[Collection entries]
....................

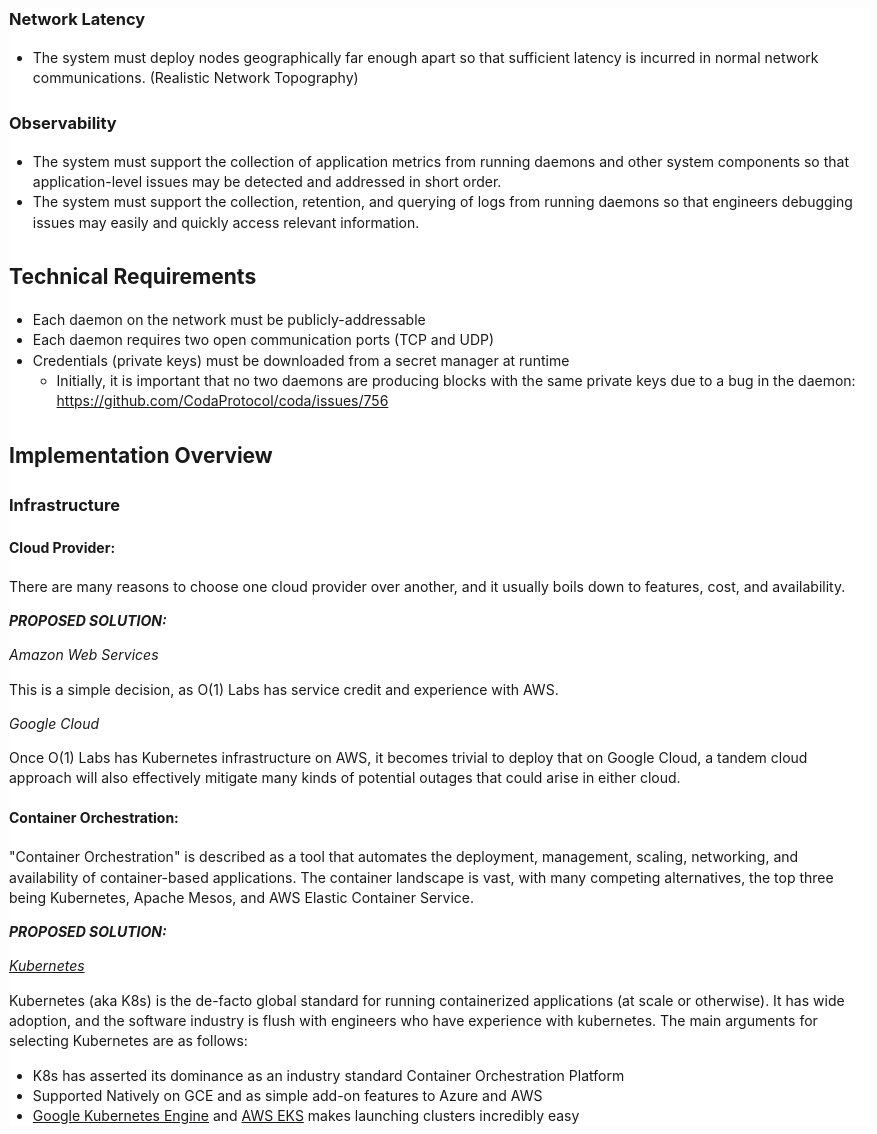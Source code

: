 ### Network Latency
- The system must deploy nodes geographically far enough apart so that sufficient latency is incurred in normal network communications. (Realistic Network Topography)

### Observability
- The system must support the collection of application metrics from running daemons and other system components so that application-level issues may be detected and addressed in short order.
- The system must support the collection, retention, and querying of logs from running daemons so that engineers debugging issues may easily and quickly access relevant information. 

## Technical Requirements 
- Each daemon on the network must be publicly-addressable
- Each daemon requires two open communication ports (TCP and UDP)
- Credentials (private keys) must be downloaded from a secret manager at runtime
  - Initially, it is important that no two daemons are producing blocks with the same private keys due to a bug in the daemon: https://github.com/CodaProtocol/coda/issues/756

## Implementation Overview

### Infrastructure

#### Cloud Provider:

There are many reasons to choose one cloud provider over another, and it usually boils down to features, cost, and availability. 

***PROPOSED SOLUTION:***

*Amazon Web Services*

This is a simple decision, as O(1) Labs has service credit and experience with AWS.

*Google Cloud*

Once O(1) Labs has Kubernetes infrastructure on AWS, it becomes trivial to deploy that on Google Cloud, a tandem cloud approach will also effectively mitigate many kinds of potential outages that could arise in either cloud. 

#### Container Orchestration: 

"Container Orchestration" is described as a tool that automates the deployment, management, scaling, networking, and availability of container-based applications. The container landscape is vast, with many competing alternatives, the top three being Kubernetes, Apache Mesos, and AWS Elastic Container Service. 

***PROPOSED SOLUTION:***

[*Kubernetes*](https://kubernetes.io/)

Kubernetes (aka K8s) is the de-facto global standard for running containerized applications (at scale or otherwise). It has wide adoption, and the software industry is flush with engineers who have experience with kubernetes. 
The main arguments for selecting Kubernetes are as follows:  
- K8s has asserted its dominance as an industry standard Container Orchestration Platform
- Supported Natively on GCE and as simple add-on features to Azure and AWS
- [Google Kubernetes Engine](https://cloud.google.com/kubernetes-engine/) and [AWS EKS](https://aws.amazon.com/eks/) makes launching clusters incredibly easy

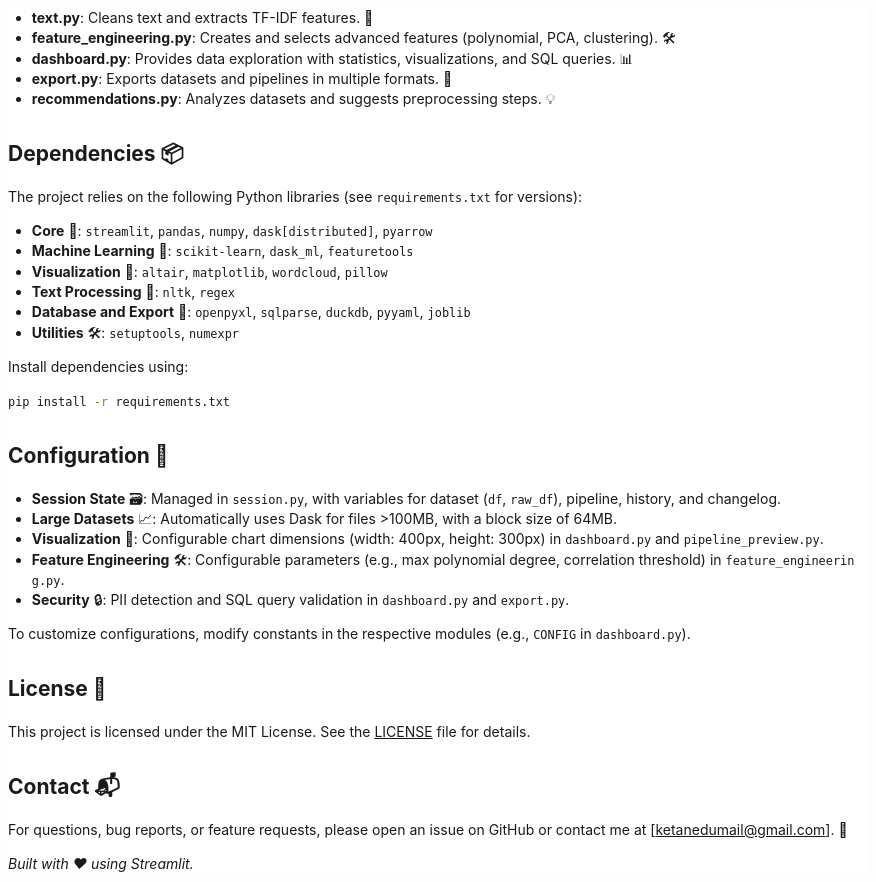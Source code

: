 - **text.py**: Cleans text and extracts TF-IDF features. 📝
- **feature_engineering.py**: Creates and selects advanced features (polynomial, PCA, clustering). 🛠️
- **dashboard.py**: Provides data exploration with statistics, visualizations, and SQL queries. 📊
- **export.py**: Exports datasets and pipelines in multiple formats. 💾
- **recommendations.py**: Analyzes datasets and suggests preprocessing steps. 💡

## Dependencies 📦
The project relies on the following Python libraries (see `requirements.txt` for versions):
- **Core** 🧠: `streamlit`, `pandas`, `numpy`, `dask[distributed]`, `pyarrow`
- **Machine Learning** 🤖: `scikit-learn`, `dask_ml`, `featuretools`
- **Visualization** 🎨: `altair`, `matplotlib`, `wordcloud`, `pillow`
- **Text Processing** 📝: `nltk`, `regex`
- **Database and Export** 💾: `openpyxl`, `sqlparse`, `duckdb`, `pyyaml`, `joblib`
- **Utilities** 🛠️: `setuptools`, `numexpr`

Install dependencies using:
```bash
pip install -r requirements.txt
```

## Configuration 🔧
- **Session State** 🗃️: Managed in `session.py`, with variables for dataset (`df`, `raw_df`), pipeline, history, and changelog.
- **Large Datasets** 📈: Automatically uses Dask for files >100MB, with a block size of 64MB.
- **Visualization** 🎨: Configurable chart dimensions (width: 400px, height: 300px) in `dashboard.py` and `pipeline_preview.py`.
- **Feature Engineering** 🛠️: Configurable parameters (e.g., max polynomial degree, correlation threshold) in `feature_engineering.py`.
- **Security** 🔒: PII detection and SQL query validation in `dashboard.py` and `export.py`.

To customize configurations, modify constants in the respective modules (e.g., `CONFIG` in `dashboard.py`).

## License 📜
This project is licensed under the MIT License. See the [LICENSE](LICENSE) file for details.

## Contact 📬
For questions, bug reports, or feature requests, please open an issue on GitHub or contact me at [ketanedumail@gmail.com]. 📧

*Built with ❤️ using Streamlit.*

....................

* **PROBLEM DETAILS**: Could you print, word for word, the line containing "- **Visualization** 🎨: Configurable" and every line after it through the end of the records, and nothing else?

* **TASK ANSWER**:
- **Visualization** 🎨: Configurable chart dimensions (width: 400px, height: 300px) in `dashboard.py` and `pipeline_preview.py`.
- **Feature Engineering** 🛠️: Configurable parameters (e.g., max polynomial degree, correlation threshold) in `feature_engineering.py`.
- **Security** 🔒: PII detection and SQL query validation in `dashboard.py` and `export.py`.

To customize configurations, modify constants in the respective modules (e.g., `CONFIG` in `dashboard.py`).

## License 📜
This project is licensed under the MIT License. See the [LICENSE](LICENSE) file for details.

## Contact 📬
For questions, bug reports, or feature requests, please open an issue on GitHub or contact me at [ketanedumail@gmail.com]. 📧

*Built with ❤️ using Streamlit.*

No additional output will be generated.